The dinner was held in the local church hall. I watched as my fellow diners — men (it was mostly men) and women in their late fifties and sixties — arrived fully clothed. We non-nudists tend to think of nudists as a bit eccentric at best and a bit dodgy at worst. I confess I played the mental game of spot-the-perv and find-the-exhibitionist. Alas, they were all terribly normal and nice. Too normal. Too nice. Where’s a good old nutty nudist when you need one?

We sipped prosecco and made small talk. The room — warm and with drawn curtains — was divided between veteran nudists (the vast majority) and the nervous wrecks who had never done this sort of thing before.

Some came out of curiosity, some did it as a dare. But for veteran nudists, it was simply a chance to get nude. Nudists, I discovered, will take any opportunity to go nude. One nudist told me about going to the Royal Academy to see a special exhibition of nude paintings, in the nude.

Suddenly it was the moment I’d been dreading all week: show time. Going nude in public is like wild swimming. You can’t think about it. You just have to strip and leap straight in. I went off to a corner of the hall, took my clothes off, puffed out my chest, threw back my shoulders, sucked in my stomach and strolled towards the naked crowd with as much dignity as an older geezer with droopy genitals can manage.

Nobody was looking at me — but I was looking at them. We don’t see naked mature bodies in films or art or life — so I must confess that when I first looked at the crowd of naked diners I was shocked. On display were breasts that sagged, bottoms that flapped, stomachs that bulged, man boobs from outer space, teeny-weeny-penies, elephant thighs encrusted with cellulite and varicose veins that bulged out like telephone cables — and nobody gave a damn! That was the great thing. Here were real people with real bodies in all their saggy, flabby, wobbly, hairy and scary magnificence. It was a wonderful sight.

Back in the 1930s, nudism used to be all about health and getting back to nature; now it speaks the language of personal growth and social liberation. I spoke to a former aeroplane pilot, a former police super-intendant, a nurse, a mum, a university lecturer, a business analyst — and they all said pretty much the same thing about the appeal of the nudist way of life: you felt ‘freer’, ‘liberated’ and ‘empowered’.

As one man said: ‘When everyone is nude at an event like this, everyone is equal. You can’t judge people by their clothes or make assumptions about their class. Nudity is a great leveller.’

Actually, that’s not quite true. You could tell a lot about the person next to you by their accent, comment, occupation. But it was interesting hearing people who when dressed looked like Conservative voters — but when naked talked like communists.

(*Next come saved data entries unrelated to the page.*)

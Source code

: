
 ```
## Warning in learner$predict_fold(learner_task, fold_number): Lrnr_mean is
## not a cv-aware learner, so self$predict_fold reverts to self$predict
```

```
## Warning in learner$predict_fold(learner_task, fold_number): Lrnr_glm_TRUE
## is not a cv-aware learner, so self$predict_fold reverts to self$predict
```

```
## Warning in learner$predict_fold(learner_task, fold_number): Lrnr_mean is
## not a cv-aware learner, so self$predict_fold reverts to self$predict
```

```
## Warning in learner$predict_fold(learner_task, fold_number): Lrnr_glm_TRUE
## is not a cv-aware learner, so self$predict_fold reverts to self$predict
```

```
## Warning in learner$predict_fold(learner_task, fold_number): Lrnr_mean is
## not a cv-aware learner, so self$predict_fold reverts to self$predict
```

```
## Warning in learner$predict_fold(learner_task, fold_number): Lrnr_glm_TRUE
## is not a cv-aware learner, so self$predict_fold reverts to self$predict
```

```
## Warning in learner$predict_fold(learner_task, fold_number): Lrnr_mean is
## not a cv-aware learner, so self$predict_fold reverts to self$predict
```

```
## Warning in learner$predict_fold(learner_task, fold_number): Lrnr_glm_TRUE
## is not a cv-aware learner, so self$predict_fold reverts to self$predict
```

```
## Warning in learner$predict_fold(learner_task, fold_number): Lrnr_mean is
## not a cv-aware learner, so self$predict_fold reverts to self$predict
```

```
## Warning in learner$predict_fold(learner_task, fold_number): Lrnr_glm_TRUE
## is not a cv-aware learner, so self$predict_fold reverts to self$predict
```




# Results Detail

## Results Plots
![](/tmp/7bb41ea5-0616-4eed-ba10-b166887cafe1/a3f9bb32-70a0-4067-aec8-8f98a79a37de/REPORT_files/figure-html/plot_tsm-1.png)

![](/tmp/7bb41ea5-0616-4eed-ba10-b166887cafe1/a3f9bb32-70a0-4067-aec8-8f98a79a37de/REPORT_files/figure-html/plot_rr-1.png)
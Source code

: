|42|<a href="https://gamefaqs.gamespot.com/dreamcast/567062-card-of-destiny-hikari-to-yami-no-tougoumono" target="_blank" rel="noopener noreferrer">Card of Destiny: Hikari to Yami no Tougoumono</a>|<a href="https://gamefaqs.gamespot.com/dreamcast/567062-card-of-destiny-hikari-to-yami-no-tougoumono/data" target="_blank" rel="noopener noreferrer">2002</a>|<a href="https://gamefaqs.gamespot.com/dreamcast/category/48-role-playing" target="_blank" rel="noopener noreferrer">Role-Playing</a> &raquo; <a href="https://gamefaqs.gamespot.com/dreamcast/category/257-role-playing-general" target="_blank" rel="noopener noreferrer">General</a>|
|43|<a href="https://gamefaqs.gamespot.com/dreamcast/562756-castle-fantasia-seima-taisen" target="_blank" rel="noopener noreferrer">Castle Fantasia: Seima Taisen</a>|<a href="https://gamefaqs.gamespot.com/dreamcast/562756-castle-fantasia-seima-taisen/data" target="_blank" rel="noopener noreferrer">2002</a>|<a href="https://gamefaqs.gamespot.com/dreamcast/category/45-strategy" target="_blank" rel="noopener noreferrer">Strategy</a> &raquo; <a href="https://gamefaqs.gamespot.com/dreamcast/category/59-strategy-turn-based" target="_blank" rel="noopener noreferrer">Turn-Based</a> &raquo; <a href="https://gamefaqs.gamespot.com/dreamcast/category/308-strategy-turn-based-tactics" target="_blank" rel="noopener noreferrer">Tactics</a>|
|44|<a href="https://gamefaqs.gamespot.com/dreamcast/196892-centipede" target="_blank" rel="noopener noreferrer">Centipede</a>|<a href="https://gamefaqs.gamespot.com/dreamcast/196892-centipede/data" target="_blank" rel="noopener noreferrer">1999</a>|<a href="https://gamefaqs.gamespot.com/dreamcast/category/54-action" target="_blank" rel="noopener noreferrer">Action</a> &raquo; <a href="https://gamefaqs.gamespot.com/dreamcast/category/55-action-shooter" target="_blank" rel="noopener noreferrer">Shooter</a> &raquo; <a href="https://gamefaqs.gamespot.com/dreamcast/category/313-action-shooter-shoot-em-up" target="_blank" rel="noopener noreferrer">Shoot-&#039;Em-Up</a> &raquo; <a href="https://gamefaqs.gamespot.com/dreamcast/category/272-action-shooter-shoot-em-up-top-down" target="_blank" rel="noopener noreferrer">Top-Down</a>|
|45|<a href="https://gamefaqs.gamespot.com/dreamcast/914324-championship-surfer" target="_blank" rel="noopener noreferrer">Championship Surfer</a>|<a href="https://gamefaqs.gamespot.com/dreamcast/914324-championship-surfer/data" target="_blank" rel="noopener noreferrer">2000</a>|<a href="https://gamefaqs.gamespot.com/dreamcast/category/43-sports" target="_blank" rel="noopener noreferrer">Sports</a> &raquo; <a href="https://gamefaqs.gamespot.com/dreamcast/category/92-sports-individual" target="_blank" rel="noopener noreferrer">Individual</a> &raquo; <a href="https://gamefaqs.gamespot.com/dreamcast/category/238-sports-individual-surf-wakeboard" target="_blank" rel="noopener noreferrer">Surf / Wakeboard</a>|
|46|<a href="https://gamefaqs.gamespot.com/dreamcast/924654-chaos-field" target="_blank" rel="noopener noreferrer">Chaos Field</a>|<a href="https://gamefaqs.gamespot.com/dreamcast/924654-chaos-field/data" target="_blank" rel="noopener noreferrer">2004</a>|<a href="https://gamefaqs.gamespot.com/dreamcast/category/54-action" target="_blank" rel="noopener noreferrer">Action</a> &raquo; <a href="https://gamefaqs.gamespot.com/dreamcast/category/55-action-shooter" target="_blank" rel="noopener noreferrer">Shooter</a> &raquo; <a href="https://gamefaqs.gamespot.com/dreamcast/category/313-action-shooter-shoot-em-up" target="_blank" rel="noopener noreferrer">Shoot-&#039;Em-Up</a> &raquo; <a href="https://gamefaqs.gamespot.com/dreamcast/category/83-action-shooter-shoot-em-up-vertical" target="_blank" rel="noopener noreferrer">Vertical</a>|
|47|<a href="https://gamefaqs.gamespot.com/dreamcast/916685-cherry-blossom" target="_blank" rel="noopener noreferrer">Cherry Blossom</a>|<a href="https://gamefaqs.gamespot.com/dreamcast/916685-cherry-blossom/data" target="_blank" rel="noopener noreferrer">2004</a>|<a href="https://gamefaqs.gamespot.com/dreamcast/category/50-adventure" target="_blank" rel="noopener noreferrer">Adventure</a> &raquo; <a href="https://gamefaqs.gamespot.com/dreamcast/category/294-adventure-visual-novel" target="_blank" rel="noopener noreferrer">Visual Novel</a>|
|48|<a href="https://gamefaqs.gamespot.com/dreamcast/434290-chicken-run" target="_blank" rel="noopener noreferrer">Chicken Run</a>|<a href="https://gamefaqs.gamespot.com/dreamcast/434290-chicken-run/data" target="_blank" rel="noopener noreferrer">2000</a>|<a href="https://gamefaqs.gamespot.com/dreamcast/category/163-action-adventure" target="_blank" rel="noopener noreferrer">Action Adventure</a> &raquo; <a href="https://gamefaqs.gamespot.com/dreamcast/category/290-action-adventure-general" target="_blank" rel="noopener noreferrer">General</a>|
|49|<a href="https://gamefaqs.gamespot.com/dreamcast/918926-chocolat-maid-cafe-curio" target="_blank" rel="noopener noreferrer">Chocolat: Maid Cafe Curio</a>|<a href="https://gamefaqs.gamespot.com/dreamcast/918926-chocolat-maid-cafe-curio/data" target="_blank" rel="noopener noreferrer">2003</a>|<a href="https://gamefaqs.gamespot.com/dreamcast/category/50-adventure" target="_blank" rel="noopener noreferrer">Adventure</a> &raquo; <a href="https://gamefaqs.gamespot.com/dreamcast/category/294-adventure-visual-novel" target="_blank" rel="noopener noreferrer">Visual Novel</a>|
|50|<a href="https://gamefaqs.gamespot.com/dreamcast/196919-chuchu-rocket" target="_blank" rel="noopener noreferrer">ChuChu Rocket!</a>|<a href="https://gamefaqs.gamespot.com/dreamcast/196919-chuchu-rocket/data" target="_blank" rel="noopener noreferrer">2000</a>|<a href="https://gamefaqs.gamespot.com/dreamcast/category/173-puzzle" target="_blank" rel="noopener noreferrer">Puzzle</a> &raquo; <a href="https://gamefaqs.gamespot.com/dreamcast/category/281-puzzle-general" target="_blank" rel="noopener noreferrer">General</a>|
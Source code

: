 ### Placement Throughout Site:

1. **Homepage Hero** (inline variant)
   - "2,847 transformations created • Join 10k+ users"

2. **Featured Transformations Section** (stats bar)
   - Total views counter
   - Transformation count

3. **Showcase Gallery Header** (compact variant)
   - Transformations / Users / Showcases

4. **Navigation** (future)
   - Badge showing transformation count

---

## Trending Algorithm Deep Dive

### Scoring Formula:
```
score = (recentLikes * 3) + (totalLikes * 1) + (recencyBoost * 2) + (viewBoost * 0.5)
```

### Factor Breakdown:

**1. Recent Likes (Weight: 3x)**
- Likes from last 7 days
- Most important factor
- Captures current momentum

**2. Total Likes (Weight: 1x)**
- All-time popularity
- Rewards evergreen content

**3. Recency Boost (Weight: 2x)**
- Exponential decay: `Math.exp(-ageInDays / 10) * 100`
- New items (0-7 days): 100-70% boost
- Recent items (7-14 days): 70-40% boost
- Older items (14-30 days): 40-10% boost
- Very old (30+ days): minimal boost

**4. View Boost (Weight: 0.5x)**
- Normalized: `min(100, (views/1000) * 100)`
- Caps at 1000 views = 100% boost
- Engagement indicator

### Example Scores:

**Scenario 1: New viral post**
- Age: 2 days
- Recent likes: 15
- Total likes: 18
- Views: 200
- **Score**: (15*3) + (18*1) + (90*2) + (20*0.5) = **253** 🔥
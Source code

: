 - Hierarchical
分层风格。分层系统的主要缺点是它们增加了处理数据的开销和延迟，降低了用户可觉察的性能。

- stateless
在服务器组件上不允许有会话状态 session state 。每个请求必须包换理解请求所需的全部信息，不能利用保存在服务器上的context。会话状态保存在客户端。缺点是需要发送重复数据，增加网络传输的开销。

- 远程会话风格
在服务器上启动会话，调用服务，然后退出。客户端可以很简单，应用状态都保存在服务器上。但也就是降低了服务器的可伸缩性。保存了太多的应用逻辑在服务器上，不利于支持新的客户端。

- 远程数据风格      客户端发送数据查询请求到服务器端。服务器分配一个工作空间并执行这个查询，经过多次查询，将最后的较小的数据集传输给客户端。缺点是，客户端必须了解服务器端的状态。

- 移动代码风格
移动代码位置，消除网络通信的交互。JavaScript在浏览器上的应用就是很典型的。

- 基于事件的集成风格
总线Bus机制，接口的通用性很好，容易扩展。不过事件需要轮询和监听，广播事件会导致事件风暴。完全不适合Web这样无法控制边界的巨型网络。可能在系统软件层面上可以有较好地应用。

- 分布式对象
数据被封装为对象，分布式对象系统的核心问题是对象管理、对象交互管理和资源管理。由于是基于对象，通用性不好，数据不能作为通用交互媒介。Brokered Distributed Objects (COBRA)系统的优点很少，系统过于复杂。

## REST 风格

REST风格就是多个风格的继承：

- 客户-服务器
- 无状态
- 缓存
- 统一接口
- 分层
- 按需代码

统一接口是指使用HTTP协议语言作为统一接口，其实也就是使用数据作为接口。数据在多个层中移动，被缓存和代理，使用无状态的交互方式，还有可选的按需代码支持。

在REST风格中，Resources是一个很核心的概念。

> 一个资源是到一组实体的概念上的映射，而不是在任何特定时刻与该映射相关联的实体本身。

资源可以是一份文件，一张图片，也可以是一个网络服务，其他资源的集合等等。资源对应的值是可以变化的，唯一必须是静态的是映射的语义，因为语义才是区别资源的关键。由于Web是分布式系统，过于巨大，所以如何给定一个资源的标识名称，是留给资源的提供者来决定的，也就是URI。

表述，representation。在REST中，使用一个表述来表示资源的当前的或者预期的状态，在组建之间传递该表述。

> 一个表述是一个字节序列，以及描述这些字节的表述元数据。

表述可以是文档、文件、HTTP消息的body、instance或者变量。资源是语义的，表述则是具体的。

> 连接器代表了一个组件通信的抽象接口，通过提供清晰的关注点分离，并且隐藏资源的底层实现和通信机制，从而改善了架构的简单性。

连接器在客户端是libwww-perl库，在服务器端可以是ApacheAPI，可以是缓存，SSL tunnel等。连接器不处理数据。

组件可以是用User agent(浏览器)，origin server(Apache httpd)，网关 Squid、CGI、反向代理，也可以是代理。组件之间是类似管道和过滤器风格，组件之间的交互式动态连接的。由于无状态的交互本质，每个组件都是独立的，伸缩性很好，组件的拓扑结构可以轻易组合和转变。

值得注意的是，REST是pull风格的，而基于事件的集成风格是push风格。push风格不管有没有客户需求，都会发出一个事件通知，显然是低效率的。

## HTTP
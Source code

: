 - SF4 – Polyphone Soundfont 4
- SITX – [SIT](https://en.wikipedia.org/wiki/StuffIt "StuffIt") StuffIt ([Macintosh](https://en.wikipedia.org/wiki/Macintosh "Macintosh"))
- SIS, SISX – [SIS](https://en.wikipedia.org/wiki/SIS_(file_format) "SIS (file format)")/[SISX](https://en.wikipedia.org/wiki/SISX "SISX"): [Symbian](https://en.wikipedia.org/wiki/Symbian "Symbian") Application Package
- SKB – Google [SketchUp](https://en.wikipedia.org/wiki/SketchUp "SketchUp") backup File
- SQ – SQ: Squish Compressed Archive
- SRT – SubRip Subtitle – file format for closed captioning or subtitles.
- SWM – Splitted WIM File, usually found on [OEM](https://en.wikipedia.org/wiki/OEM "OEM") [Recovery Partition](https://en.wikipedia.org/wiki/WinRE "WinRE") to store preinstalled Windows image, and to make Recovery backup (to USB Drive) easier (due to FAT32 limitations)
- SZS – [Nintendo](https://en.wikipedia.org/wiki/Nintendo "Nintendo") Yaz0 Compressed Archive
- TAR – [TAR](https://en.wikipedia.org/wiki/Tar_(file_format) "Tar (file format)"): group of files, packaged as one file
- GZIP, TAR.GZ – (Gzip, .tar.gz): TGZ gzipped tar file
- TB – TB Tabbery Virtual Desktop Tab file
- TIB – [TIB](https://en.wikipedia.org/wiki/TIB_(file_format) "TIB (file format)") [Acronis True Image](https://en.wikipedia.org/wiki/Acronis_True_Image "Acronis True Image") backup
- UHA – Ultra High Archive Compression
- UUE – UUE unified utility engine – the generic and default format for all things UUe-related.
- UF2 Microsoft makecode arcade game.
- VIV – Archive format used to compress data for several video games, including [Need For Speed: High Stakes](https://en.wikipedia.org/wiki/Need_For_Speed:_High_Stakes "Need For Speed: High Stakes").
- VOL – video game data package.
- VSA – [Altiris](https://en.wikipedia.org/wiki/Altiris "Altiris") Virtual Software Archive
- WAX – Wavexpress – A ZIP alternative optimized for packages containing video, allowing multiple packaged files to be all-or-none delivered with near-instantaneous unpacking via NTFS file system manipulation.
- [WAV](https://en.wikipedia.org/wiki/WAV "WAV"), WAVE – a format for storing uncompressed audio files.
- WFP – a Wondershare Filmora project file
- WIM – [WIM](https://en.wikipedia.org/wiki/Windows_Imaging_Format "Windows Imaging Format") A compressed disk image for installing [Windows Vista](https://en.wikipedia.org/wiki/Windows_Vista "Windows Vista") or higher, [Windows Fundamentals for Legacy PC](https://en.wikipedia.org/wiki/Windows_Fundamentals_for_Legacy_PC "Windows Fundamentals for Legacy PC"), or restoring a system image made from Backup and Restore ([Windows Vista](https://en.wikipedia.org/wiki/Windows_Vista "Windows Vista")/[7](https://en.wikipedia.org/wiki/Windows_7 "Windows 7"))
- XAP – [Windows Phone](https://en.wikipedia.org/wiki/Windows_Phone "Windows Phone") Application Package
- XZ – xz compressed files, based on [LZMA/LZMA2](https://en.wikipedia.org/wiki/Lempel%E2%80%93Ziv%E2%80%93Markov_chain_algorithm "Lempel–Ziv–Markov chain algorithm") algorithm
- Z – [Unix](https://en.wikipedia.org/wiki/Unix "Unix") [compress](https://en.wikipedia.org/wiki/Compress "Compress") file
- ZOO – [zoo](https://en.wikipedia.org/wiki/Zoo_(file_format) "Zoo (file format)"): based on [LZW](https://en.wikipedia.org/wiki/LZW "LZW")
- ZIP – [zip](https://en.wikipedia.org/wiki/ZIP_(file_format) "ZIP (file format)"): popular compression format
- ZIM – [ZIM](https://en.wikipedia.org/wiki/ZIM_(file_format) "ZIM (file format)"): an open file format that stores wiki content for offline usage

Some of the women said that going nude boosted their self-confidence. A woman who had four children and had been ‘humiliated’ by her husband about her body for years had been left with crippling body issues. ‘I’m so glad I came here tonight,’ she told me. ‘I feel liberated. I’ve got more of a confidence boost in this one night than in years of therapy.’

You would think that with all these naked bodies there would be a little frisson of eroticism. But everyone played strictly by the rules: no staring, no glaring, no touching, no flirtation — which for me meant not much fun. Dinner without a bit of flirtation is like food without salt or pepper.

There’s a contradiction inherent in nude dining. After the first 20 minutes or so, you forget that everyone is in the nude. And that’s great. But take away the novelty of being nude, and you’re just having dinner with a bunch of strangers you’d normally not have dinner with.

I don’t think I’ll be having dinner naked again, but I’m glad I went. You do feel a sense of liberation. All that endless anxiety and self-flagellation about the imagined horrors and inadequacies of your body just stops. In place of that critical voice inside your head comes a new voice, calm and stoical, that says: ‘Yes, this is me, my body, so what? Get over it, world!’

Plus, you don’t have to worry about what to wear to dinner.